Postgresql 16.3 Out Of Memory

From: Radu Radutiu <rradutiu(at)gmail(dot)com>
To: pgsql-general <pgsql-general(at)postgresql(dot)org>
Subject: Postgresql 16.3 Out Of Memory
Date: 2024-06-03 10:19:25
Message-ID: CAG4Txrii4-gTMpGEKLzCSe14svoJGgrh2AY=3LAgmqN2Um=o4A@mail.gmail.com
Views: Raw Message | Whole Thread | Download mbox | Resend email
Thread:
Lists: pgsql-general

Hello,

I have an out of memory problem after upgrading from postgresql 12 to 16.3.
I have identified one query that can reproduce the error on demand. Once
the query starts, it will eventually exhaust all RAM and swap until the OOM
killer will stop postgresql.
The setup is as follows:
- One VMWARE VM, RHEL 8.9, 64 GB RAM, 16 vCPU, 32 GB swap. Database is used
by a local java application that takes up to 22 GB (hard limit).

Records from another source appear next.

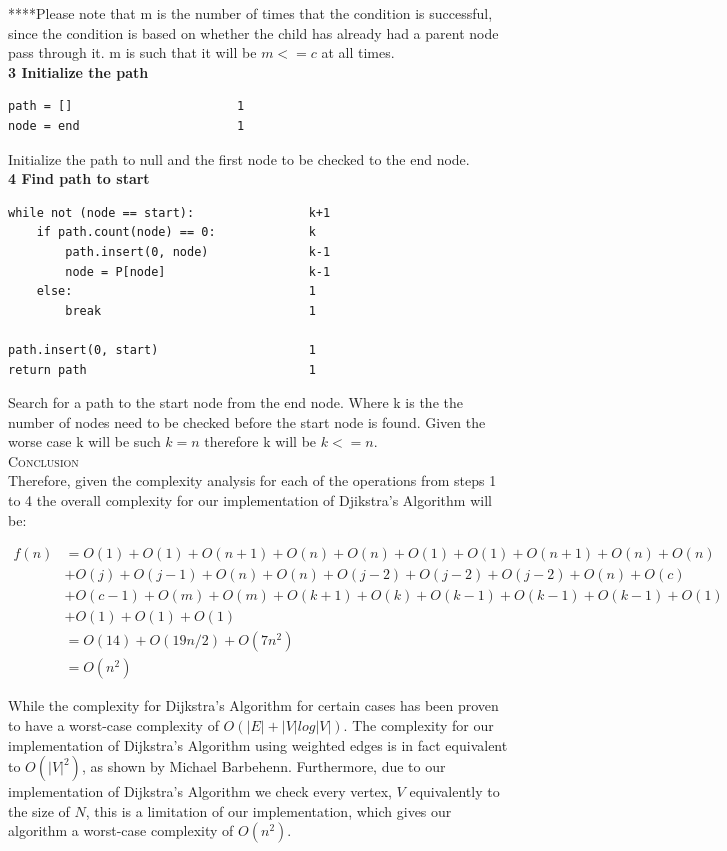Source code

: \documentclass[pdftex,12pt,a4paper]{article}
\newcommand{\nspace}{\\[0.25cm]}
\newcommand{\lspace}{\\[0.50cm]}
\begin{document}
****Please note that m is the number of times that the condition is successful, since the condition is based on whether the child has already had a parent node pass through it. m is such that it will be $m <= c$ at all times.\lspace


{\bf \large 3 Initialize the path}
\begin{verbatim}
path = []						1
node = end						1
\end{verbatim}

Initialize the path to null and the first node to be checked to the end node.\lspace

{\bf \large 4 Find path to start}
\begin{verbatim}
while not (node == start):                k+1                        
    if path.count(node) == 0:             k
        path.insert(0, node)              k-1
        node = P[node]                    k-1
    else:                                 1
        break                             1

path.insert(0, start)                     1
return path                               1
\end{verbatim}

Search for a path to the start node from the end node. Where k is the the number of nodes need to be checked before the start node is found. Given the worse case k will be such $k = n$ therefore k will be $k <= n$.\lspace




\textsc{\Large Conclusion} \hfill \nspace

Therefore, given the complexity analysis for each of the operations from steps 1 to 4 the overall complexity for our implementation of Djikstra's Algorithm will be:

\begin{equation}
\begin{split}
f(n) &= O(1) + O(1) + O(n+1) + O(n) + O(n) + O(1) + O(1) + O(n+1) + O(n) + O(n)\\
     &+ O(j)+  O(j-1) +  O(n) +  O(n) +  O(j-2) + O(j-2) + O(j-2) + O(n) + O(c)\\
     &+ O(c-1) + O(m) + O(m) + O(k+1) + O(k) + O(k-1) + O(k-1) + O(k-1) + O(1)\\
     &+ O(1) + O(1) + O(1)\\
     &= O(14) + O(19n/2) + O(7n^2)\\
     &= O(n^2)
\end{split}
\end{equation}

While the complexity for Dijkstra's Algorithm for certain cases has been proven to have a worst-case complexity of $O(|E| + |V| log |V|) $\cite{cormen2001introduction}. The complexity for our implementation of Dijkstra's Algorithm using weighted edges is in fact equivalent to $O(|V|^2)$\cite{barbehenn1998note}, as shown by Michael Barbehenn. Furthermore, due to our implementation of Dijkstra's Algorithm we check every vertex, $V$ equivalently to the size of $N$, this is a limitation of our implementation, which gives our algorithm a worst-case complexity of $O(n^2)$.



\end{document}
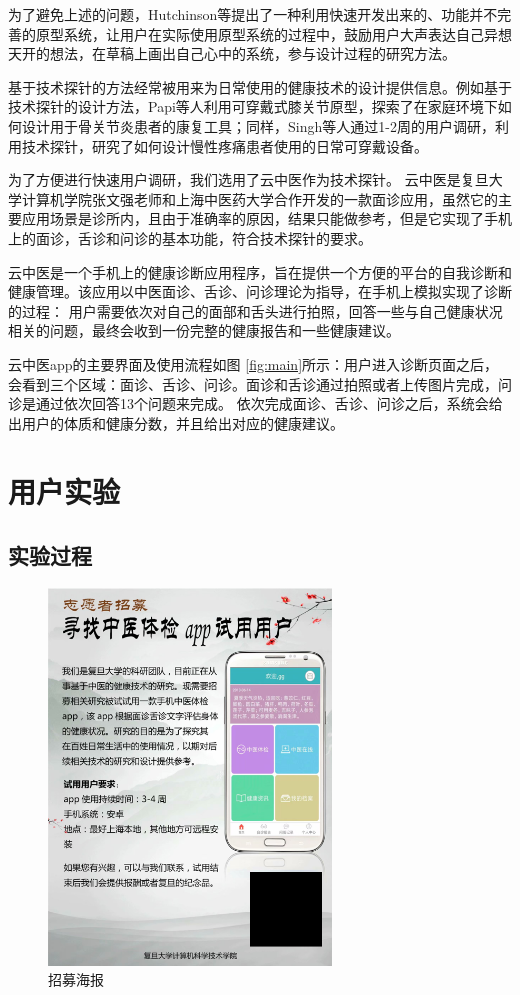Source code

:为了避免上述的问题，Hutchinson等\cite{Hutchinson2003Technology}提出了一种利用快速开发出来的、功能并不完善的原型系统，让用户在实际使用原型系统的过程中，鼓励用户大声表达自己异想天开的想法，在草稿上画出自己心中的系统，参与设计过程的研究方法。

基于技术探针的方法经常被用来为日常使用的健康技术的设计提供信息。例如基于技术探针的设计方法，Papi等人\cite{papi2015knee}利用可穿戴式膝关节原型，探索了在家庭环境下如何设计用于骨关节炎患者的康复工具；同样，Singh等人\cite{singh2017supporting}通过1-2周的用户调研，利用技术探针，研究了如何设计慢性疼痛患者使用的日常可穿戴设备。


为了方便进行快速用户调研，我们选用了云中医\cite{Zhang2018Study}作为技术探针。
云中医是复旦大学计算机学院张文强老师和上海中医药大学合作开发的一款面诊应用，虽然它的主要应用场景是诊所内，且由于准确率的原因，结果只能做参考，但是它实现了手机上的面诊，舌诊和问诊的基本功能，符合技术探针的要求。

云中医是一个手机上的健康诊断应用程序，旨在提供一个方便的平台的自我诊断和健康管理。该应用以中医面诊、舌诊、问诊理论为指导，在手机上模拟实现了诊断的过程：
用户需要依次对自己的面部和舌头进行拍照，回答一些与自己健康状况相关的问题，最终会收到一份完整的健康报告和一些健康建议。

云中医app的主要界面及使用流程如图 \ref{fig:main}所示：用户进入诊断页面之后，会看到三个区域：面诊、舌诊、问诊。面诊和舌诊通过拍照或者上传图片完成，问诊是通过依次回答13个问题来完成。
依次完成面诊、舌诊、问诊之后，系统会给出用户的体质和健康分数，并且给出对应的健康建议。

\section{用户实验}
 


\subsection{实验过程}
\begin{figure}[h]
    \centering
    \includegraphics[height=10cm]{images/poster.png}
    \caption{招募海报}
    \label{fig:poster}
\end{figure}

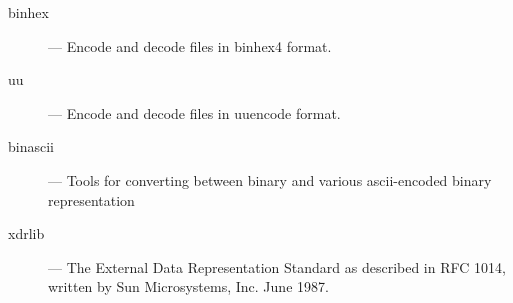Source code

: \begin{description}
\item[binhex]
--- Encode and decode files in binhex4 format.

\item[uu]
--- Encode and decode files in uuencode format.

\item[binascii]
--- Tools for converting between binary and various ascii-encoded binary 
representation

\item[xdrlib]
--- The External Data Representation Standard as described in RFC 1014,
written by Sun Microsystems, Inc. June 1987.

\end{description}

The
application uses 2 db connections (long running, app uses a connection
pool). The database has about 10 tables, with 3 large tables involved in
the problem query:
relation | total_size
-------------------+------------
outputrequest | 217 GB
inputrequest | 149 GB
tran | 5041 MB

I have the following settings:
shared_buffers = '8192MB'
effective_cache_size = '24GB'
maintenance_work_mem = '2GB'
checkpoint_completion_target = '0.9'
wal_buffers = '16MB'
default_statistics_target = '100'
random_page_cost = '1.1'
effective_io_concurrency = '200'
work_mem = '104857kB'
min_wal_size = '1GB'
max_wal_size = '4GB'
max_worker_processes = '16'
max_parallel_workers_per_gather = '4'
max_parallel_workers = '16'
max_parallel_maintenance_workers = '4'
jit = 'off'

Beside OOM there is another (possibly related)problem: the postgresql
memory usage is significantly higher than the shared_buffers + the rest of
the memory used per connection. On my system with shared buffers 8G and
work_mem ~ 100M I have memory usage of 20GB with the system running just
simple inserts (the memory might have increased due to previous queries).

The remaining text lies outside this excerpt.